Muitas escritoras também anunciaram que deixarão de publicar livros sob a supervisão e auditoria do Ministério da Cultura e Orientação Islâmica, responsável por autorizar ou não as produções culturais. Dentro vídeo postado em 4 de outubro, Mahdieh Ahani, diretora da revista Banimento, publicado em Tabriz, filmando-se com a cabeça descoberta, queimou sua carteira de trabalho na frente da câmera enquanto denunciava a obrigatoriedade do hijab e as medidas repressivas contra as mulheres, censura e liberdade de expressão.
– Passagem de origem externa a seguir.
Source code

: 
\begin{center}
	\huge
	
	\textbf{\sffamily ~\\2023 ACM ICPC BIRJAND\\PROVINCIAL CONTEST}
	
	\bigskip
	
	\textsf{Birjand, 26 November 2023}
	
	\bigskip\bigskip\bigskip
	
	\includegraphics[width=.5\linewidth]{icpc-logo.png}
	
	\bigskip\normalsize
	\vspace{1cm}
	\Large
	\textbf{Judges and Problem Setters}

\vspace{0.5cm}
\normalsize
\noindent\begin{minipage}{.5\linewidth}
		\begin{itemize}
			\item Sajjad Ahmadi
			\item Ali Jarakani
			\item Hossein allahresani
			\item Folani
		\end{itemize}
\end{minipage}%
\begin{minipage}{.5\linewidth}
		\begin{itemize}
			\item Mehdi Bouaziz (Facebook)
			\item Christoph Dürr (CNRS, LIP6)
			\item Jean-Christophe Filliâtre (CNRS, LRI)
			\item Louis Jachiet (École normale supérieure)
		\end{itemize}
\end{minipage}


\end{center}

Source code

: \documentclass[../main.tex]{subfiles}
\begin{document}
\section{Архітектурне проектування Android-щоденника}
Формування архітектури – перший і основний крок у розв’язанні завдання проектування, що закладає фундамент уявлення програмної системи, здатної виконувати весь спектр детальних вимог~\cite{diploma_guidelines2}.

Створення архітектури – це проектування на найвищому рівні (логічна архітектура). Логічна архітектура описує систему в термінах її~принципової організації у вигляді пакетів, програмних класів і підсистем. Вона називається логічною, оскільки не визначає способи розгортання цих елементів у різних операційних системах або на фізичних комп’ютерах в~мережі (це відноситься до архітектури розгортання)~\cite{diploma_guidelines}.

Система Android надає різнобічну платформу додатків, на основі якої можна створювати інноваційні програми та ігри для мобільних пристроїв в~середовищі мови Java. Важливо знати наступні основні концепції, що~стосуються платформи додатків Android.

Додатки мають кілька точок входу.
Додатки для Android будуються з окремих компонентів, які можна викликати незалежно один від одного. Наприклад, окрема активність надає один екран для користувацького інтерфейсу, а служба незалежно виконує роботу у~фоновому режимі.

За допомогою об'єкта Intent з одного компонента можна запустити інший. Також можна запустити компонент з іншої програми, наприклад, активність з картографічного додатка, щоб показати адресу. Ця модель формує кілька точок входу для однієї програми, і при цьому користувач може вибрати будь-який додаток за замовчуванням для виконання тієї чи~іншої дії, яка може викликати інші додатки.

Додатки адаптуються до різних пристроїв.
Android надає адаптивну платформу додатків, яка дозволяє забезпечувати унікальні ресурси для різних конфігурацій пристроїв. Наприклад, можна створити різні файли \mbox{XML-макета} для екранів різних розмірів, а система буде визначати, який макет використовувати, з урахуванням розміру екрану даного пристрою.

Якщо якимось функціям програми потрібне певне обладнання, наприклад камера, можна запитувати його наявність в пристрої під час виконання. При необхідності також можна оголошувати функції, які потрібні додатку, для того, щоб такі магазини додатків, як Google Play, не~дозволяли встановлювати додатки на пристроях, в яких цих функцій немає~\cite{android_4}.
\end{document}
Da mesma forma, Atekeh Radjabi, professor de escola primária em Ahmadabad, também filmado com a cabeça descoberta enquanto declarava entrar em greve.

Os estudantes também convocaram uma greve em muitas universidades cantando “os alunos preferem a morte à humilhação”, “Morte ao opressor, seja rei ou mulá” e “Mulher, vida, liberdade”. Eles questionam radicalmente não apenas as políticas e leis impostas pelo regime, mas também as normas e valores culturais, tradicionais e religiosos estabelecidos na sociedade iraniana.

A sua disputa já não diz respeito apenas à obrigação de usar o véu: chegam ao ponto de atacar o regime da República Islâmica como tal, e tem como alvo o líder supremo Ali Khamenei, cujas várias fotos penduradas em espaços públicos ou em salas de aula foram queimadas e rasgadas.

Solidariedade internacional e situação revolucionária

Essa raiva, amplamente divulgada nas redes sociais, rapidamente suscitou mensagens de solidariedade enviadas por muitas mulheres, principalmente em Turquia, Au Líbanoem Síria e em vários países ocidentais, incluindo França.

A extensão da mobilização é tal que se pode falar de situação revolucionária. Pela primeira vez, a causa das mulheres não é minimizada em favor de outras lutas e reivindicações, mas é no coração desta insurreição, e depende das lutas das minorias nacionais, grupos marginalizados, classes médias e populares exasperadas com a situação política e econômica, bem como as lutas ambientais. Foi assim que levou a uma revolta excepcional em todo o país, que parece destinada a durar.

Dorna Javan, doutorando em ciência política no IEP Lyon, Universidade Lumière Lyon 2

Este artigo foi republicado a partir de A Conversação sob licença Creative Commons. Leia oartigo original.